● THE PROBLEM: Exact transcription with no images: write out all of the entries below.

● DATA PROVIDED:
+ + +
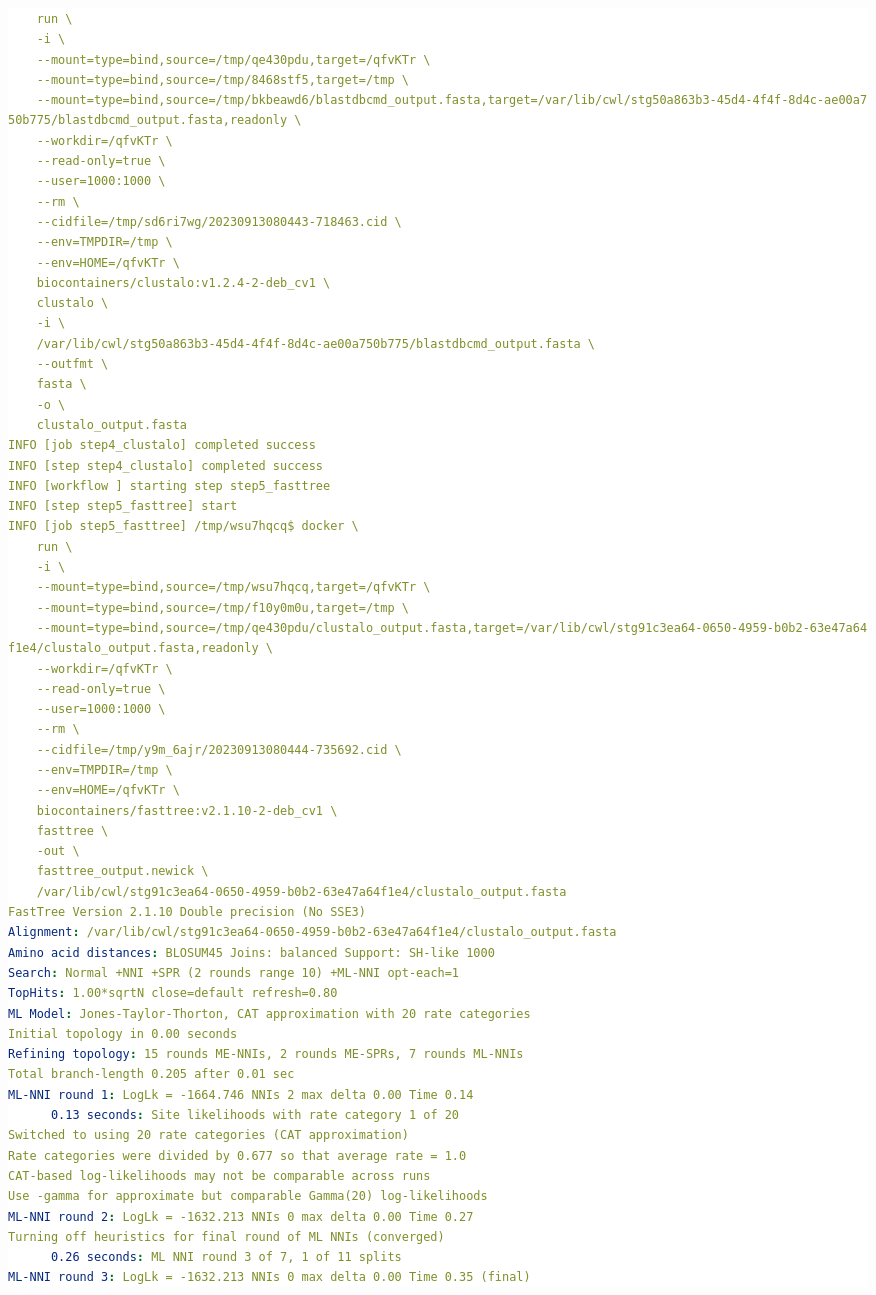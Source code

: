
 ```yaml
    run \
    -i \
    --mount=type=bind,source=/tmp/qe430pdu,target=/qfvKTr \
    --mount=type=bind,source=/tmp/8468stf5,target=/tmp \
    --mount=type=bind,source=/tmp/bkbeawd6/blastdbcmd_output.fasta,target=/var/lib/cwl/stg50a863b3-45d4-4f4f-8d4c-ae00a750b775/blastdbcmd_output.fasta,readonly \
    --workdir=/qfvKTr \
    --read-only=true \
    --user=1000:1000 \
    --rm \
    --cidfile=/tmp/sd6ri7wg/20230913080443-718463.cid \
    --env=TMPDIR=/tmp \
    --env=HOME=/qfvKTr \
    biocontainers/clustalo:v1.2.4-2-deb_cv1 \
    clustalo \
    -i \
    /var/lib/cwl/stg50a863b3-45d4-4f4f-8d4c-ae00a750b775/blastdbcmd_output.fasta \
    --outfmt \
    fasta \
    -o \
    clustalo_output.fasta
INFO [job step4_clustalo] completed success
INFO [step step4_clustalo] completed success
INFO [workflow ] starting step step5_fasttree
INFO [step step5_fasttree] start
INFO [job step5_fasttree] /tmp/wsu7hqcq$ docker \
    run \
    -i \
    --mount=type=bind,source=/tmp/wsu7hqcq,target=/qfvKTr \
    --mount=type=bind,source=/tmp/f10y0m0u,target=/tmp \
    --mount=type=bind,source=/tmp/qe430pdu/clustalo_output.fasta,target=/var/lib/cwl/stg91c3ea64-0650-4959-b0b2-63e47a64f1e4/clustalo_output.fasta,readonly \
    --workdir=/qfvKTr \
    --read-only=true \
    --user=1000:1000 \
    --rm \
    --cidfile=/tmp/y9m_6ajr/20230913080444-735692.cid \
    --env=TMPDIR=/tmp \
    --env=HOME=/qfvKTr \
    biocontainers/fasttree:v2.1.10-2-deb_cv1 \
    fasttree \
    -out \
    fasttree_output.newick \
    /var/lib/cwl/stg91c3ea64-0650-4959-b0b2-63e47a64f1e4/clustalo_output.fasta
FastTree Version 2.1.10 Double precision (No SSE3)
Alignment: /var/lib/cwl/stg91c3ea64-0650-4959-b0b2-63e47a64f1e4/clustalo_output.fasta
Amino acid distances: BLOSUM45 Joins: balanced Support: SH-like 1000
Search: Normal +NNI +SPR (2 rounds range 10) +ML-NNI opt-each=1
TopHits: 1.00*sqrtN close=default refresh=0.80
ML Model: Jones-Taylor-Thorton, CAT approximation with 20 rate categories
Initial topology in 0.00 seconds
Refining topology: 15 rounds ME-NNIs, 2 rounds ME-SPRs, 7 rounds ML-NNIs
Total branch-length 0.205 after 0.01 sec
ML-NNI round 1: LogLk = -1664.746 NNIs 2 max delta 0.00 Time 0.14
      0.13 seconds: Site likelihoods with rate category 1 of 20
Switched to using 20 rate categories (CAT approximation)
Rate categories were divided by 0.677 so that average rate = 1.0
CAT-based log-likelihoods may not be comparable across runs
Use -gamma for approximate but comparable Gamma(20) log-likelihoods
ML-NNI round 2: LogLk = -1632.213 NNIs 0 max delta 0.00 Time 0.27
Turning off heuristics for final round of ML NNIs (converged)
      0.26 seconds: ML NNI round 3 of 7, 1 of 11 splits
ML-NNI round 3: LogLk = -1632.213 NNIs 0 max delta 0.00 Time 0.35 (final)
```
+ + +
● WRITTEN SOLUTION:
Source code

:
 ```yaml
    run \
    -i \
    --mount=type=bind,source=/tmp/qe430pdu,target=/qfvKTr \
    --mount=type=bind,source=/tmp/8468stf5,target=/tmp \
    --mount=type=bind,source=/tmp/bkbeawd6/blastdbcmd_output.fasta,target=/var/lib/cwl/stg50a863b3-45d4-4f4f-8d4c-ae00a750b775/blastdbcmd_output.fasta,readonly \
    --workdir=/qfvKTr \
    --read-only=true \
    --user=1000:1000 \
    --rm \
    --cidfile=/tmp/sd6ri7wg/20230913080443-718463.cid \
    --env=TMPDIR=/tmp \
    --env=HOME=/qfvKTr \
    biocontainers/clustalo:v1.2.4-2-deb_cv1 \
    clustalo \
    -i \
    /var/lib/cwl/stg50a863b3-45d4-4f4f-8d4c-ae00a750b775/blastdbcmd_output.fasta \
    --outfmt \
    fasta \
    -o \
    clustalo_output.fasta
INFO [job step4_clustalo] completed success
INFO [step step4_clustalo] completed success
INFO [workflow ] starting step step5_fasttree
INFO [step step5_fasttree] start
INFO [job step5_fasttree] /tmp/wsu7hqcq$ docker \
    run \
    -i \
    --mount=type=bind,source=/tmp/wsu7hqcq,target=/qfvKTr \
    --mount=type=bind,source=/tmp/f10y0m0u,target=/tmp \
    --mount=type=bind,source=/tmp/qe430pdu/clustalo_output.fasta,target=/var/lib/cwl/stg91c3ea64-0650-4959-b0b2-63e47a64f1e4/clustalo_output.fasta,readonly \
    --workdir=/qfvKTr \
    --read-only=true \
    --user=1000:1000 \
    --rm \
    --cidfile=/tmp/y9m_6ajr/20230913080444-735692.cid \
    --env=TMPDIR=/tmp \
    --env=HOME=/qfvKTr \
    biocontainers/fasttree:v2.1.10-2-deb_cv1 \
    fasttree \
    -out \
    fasttree_output.newick \
    /var/lib/cwl/stg91c3ea64-0650-4959-b0b2-63e47a64f1e4/clustalo_output.fasta
FastTree Version 2.1.10 Double precision (No SSE3)
Alignment: /var/lib/cwl/stg91c3ea64-0650-4959-b0b2-63e47a64f1e4/clustalo_output.fasta
Amino acid distances: BLOSUM45 Joins: balanced Support: SH-like 1000
Search: Normal +NNI +SPR (2 rounds range 10) +ML-NNI opt-each=1
TopHits: 1.00*sqrtN close=default refresh=0.80
ML Model: Jones-Taylor-Thorton, CAT approximation with 20 rate categories
Initial topology in 0.00 seconds
Refining topology: 15 rounds ME-NNIs, 2 rounds ME-SPRs, 7 rounds ML-NNIs
Total branch-length 0.205 after 0.01 sec
ML-NNI round 1: LogLk = -1664.746 NNIs 2 max delta 0.00 Time 0.14
      0.13 seconds: Site likelihoods with rate category 1 of 20
Switched to using 20 rate categories (CAT approximation)
Rate categories were divided by 0.677 so that average rate = 1.0
CAT-based log-likelihoods may not be comparable across runs
Use -gamma for approximate but comparable Gamma(20) log-likelihoods
ML-NNI round 2: LogLk = -1632.213 NNIs 0 max delta 0.00 Time 0.27
Turning off heuristics for final round of ML NNIs (converged)
      0.26 seconds: ML NNI round 3 of 7, 1 of 11 splits
ML-NNI round 3: LogLk = -1632.213 NNIs 0 max delta 0.00 Time 0.35 (final)
```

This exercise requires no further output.